A life-changing accident has led Wagga farmer Neil Jolliffe back to where he started his agricultural career.
Neil has joined Genetics Australia as a beef and dairy breeding consultant after a ruptured disc in his back curtailed his ability to farm.
While Neil and his wife Simone continue to oversee their dairy farm, he can no longer milk or do heavy work.
However, he has taken on a job with Genetics Australia that returns him to his main love of farming – breeding.
“Being a farmer, we always want to do something,” he said.
“Sitting home and doing nothing doesn’t help my recovery. The best thing I can do is go down the paddock and see what has to be done, organise the staff and then come home and get on the phone and do something positive to help the beef and dairy industries to move forward with genetics.”

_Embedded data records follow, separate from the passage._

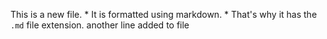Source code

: This is a new file. * It is formatted using markdown. * That's why it has the `.md` file extension.
another line added to file
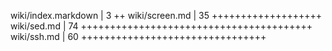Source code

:  wiki/index.markdown            |    3 ++
 wiki/screen.md                 |   35 +++++++++++++++++++
 wiki/sed.md                    |   74 ++++++++++++++++++++++++++++++++++++++++
 wiki/ssh.md                    |   60 ++++++++++++++++++++++++++++++++
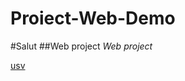 # Proiect-Web-Demo 

#Salut 
##Web project
*Web project*

[usv](https://radio.usv.ro/wp-content/uploads/sites/38/2016/11/usv-sigla2.gif)


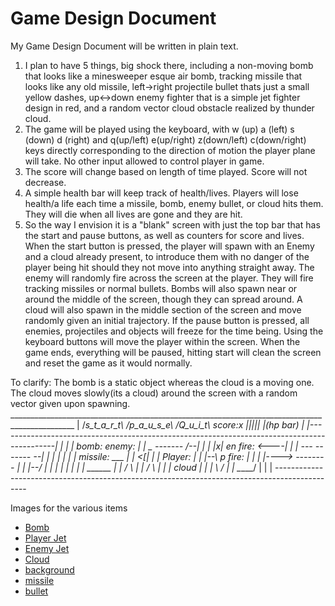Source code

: # Game Design Document
My Game Design Document will be written in plain text.


1. I plan to have 5 things, big shock there, including a non-moving bomb that looks like a minesweeper esque air bomb, tracking missile that looks like any old missile, left->right projectile bullet thats just a small yellow dashes, up<->down enemy fighter that is a simple jet fighter design in red, and a random vector cloud obstacle realized by thunder cloud.
2. The game will be played using the keyboard, with w (up) a (left) s (down) d (right) and q(up/left) e(up/right) z(down/left) c(down/right)  keys directly corresponding to the direction of motion the player plane will take. No other input allowed to control player in game.
3. The score will change based on length of time played. Score will not decrease.
4. A simple health bar will keep track of health/lives. Players will lose health/a life each time a missile, bomb, enemy bullet, or cloud hits them. They will die when all lives are gone and they are hit.
5. So the way I envision it is a "blank" screen with just the top bar that has the start and pause buttons, as well as counters for score and lives.
When the start button is pressed, the player will spawn with an Enemy and a cloud already present, to introduce them with no danger of the player being hit should they not move into anything straight away.
The enemy will randomly fire across the screen at the player. They will fire tracking missiles or normal bullets. Bombs will also spawn near or around the middle of the screen, though they can spread around. 
A cloud will also spawn in the middle section of the screen and move randomly given an initial trajectory.
  If the pause button is pressed, all enemies, projectiles and objects will freeze for the time being. Using the keyboard buttons will move the player
 within the screen. When the game ends, everything will be paused, hitting start will clean the screen and reset the game as it would normally.
 
 
 To clarify: The bomb is a static object whereas the cloud is a moving one. 
 The cloud moves slowly(its a cloud) around the screen with a random vector given upon spawning.
	______________________________________________________________________________________________
	| /_s_t_a_r_t\    /_p_a_u_s_e\  /Q_u_i_t\      score:x         |||||  |(hp bar)              |
	|--------------------------------------------------------------------------------------------|
	|                                                                                            |
	|				bomb:                                            enemy:      |
	|				 _			        -------           /--|	     |
	|				|x|                           en fire:          <----|       |
	|				---				-------           \--|	     |
	|						                                             |
	|                                                                                            |
	|                                    missile:   ___					     |
	|					      <[___|					     |
	|      Player:										     |
	|	|--\             p fire:                                                             |										             |
	|	|---->		--------							     |
	|	|--/										     |
	|											     |
	|											     |
	|											     |
	|					  ______					     |
	|					 /	\					     |
	|					/	 \					     |
	|				        | cloud	 |					     |
	|					\	/					     |
	|					 \_____/					     |
	|											     |
	----------------------------------------------------------------------------------------------

Images for the various items
+ [Bomb](images/mine.png)
+ [Player Jet](images/playerjet.png)
+ [Enemy Jet](images/ejet.png)
+ [Cloud](images/cloud.png)
+ [background](images/background.jpg)
+ [missile](images/missile.jpg)
+ [bullet](images/bullet.png)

The newly created position means Neil will get to reconnect with contacts he amassed over his decades working with the dairy and beef industries.
Neil grew up on a dairy farm, but spent his teenage years to his mid-20s breeding Limousin cattle and a total of 22 years selling cattle semen.
“On leaving school I returned to my parents’ property where I started my own Limousin stud, Riverlea,” Neil said.
Seeing a gap in the market and having confidence in his capability to select suitable genetics, he started his own company Riverlea Advanced Genetics at age 17 and began sourcing, importing and marketing Limousin semen.
He later returned to dairy and Neil and Simone, who is currently in her second three-year term with Dairy Australia as a non-executive director, have had their own stud herd, Currajugle Holsteins for 24 years.
They started out as sharefarmers and have owned their 283-ha farm since 2008.
They currently milk 320 cows in a year-round calving system. Having commissioned a barn 14 months ago, they are on a growth trajectory towards 400 cows and robotic milking.
During his time with the Currajugle stud, Neil has bred and sold dairy herd bulls commercially as well as a number of bulls into the AI industry.
While he still loves farming, Neil’s future was under a cloud when he ruptured a disc in his back two years ago in an on-farm injury lifting bags of fertiliser.
The injury hurt, but “being a farmer, you grunt through it,” Neil said.
“It hurt at the time, and then it never went away. Two months later, I was making some hay feeders and rolling them around; the next day I couldn’t get out of bed.”
Neil had four weeks on the lounge before surgery and recovery has been very slow.
He won’t get back to milking cows, but at age 52, the thought of leaving farming never crossed his mind.
“My Dad sat with me to watch some TV and said I could sell the farm and buy rental properties and live off them. I said `that’s not on the horizon, Dad’.”
Neil is now up and about, though still somewhat restricted.
“I’m still strong,” he said.
“The frustrating part is that I could pick up a 20-kilo bag off a bench and move it, but I couldn’t pick it up off the ground.”
But one setback can lead to an opportunity.
“I still love the farm life and breeding cattle,” Neil said.
“Breeding has always been my favourite part of farming and I’m basically back to what I was doing.”
Neil and Simone have three full-time employees responsible for day-to-day farm operations so he has plenty of time to pursue his new Genetics Australia role.
“I’m looking forward to getting out there and talking to my old networks from years gone by and helping the beef and dairy industries to move forward with genetics,” he said.
Neil believes genetics and genomics will be the cornerstone to growth for both dairy and beef industries.
“They will play a huge role in the future. In the dairy side, genomics are everything and they are coming into beef. Not everyone agrees with the data, but the trends are being backed so much by reliable science that is showing they are correct.
“The early adopters of genomics in beef will be way in front.”
While Neil will work mainly across NSW, he will also follow his networks Australia-wide.
“This is what I used to do because it interested me,” he said.
“It’s like a hobby as much as work, but we have something positive to offer.
“Genetics Australia has been at the forefront of genomic technology and has a strong team of beef and dairy bulls and the joint venture with URUS also enables us to bring in top-quality genetics that makes the GA line up second to none.”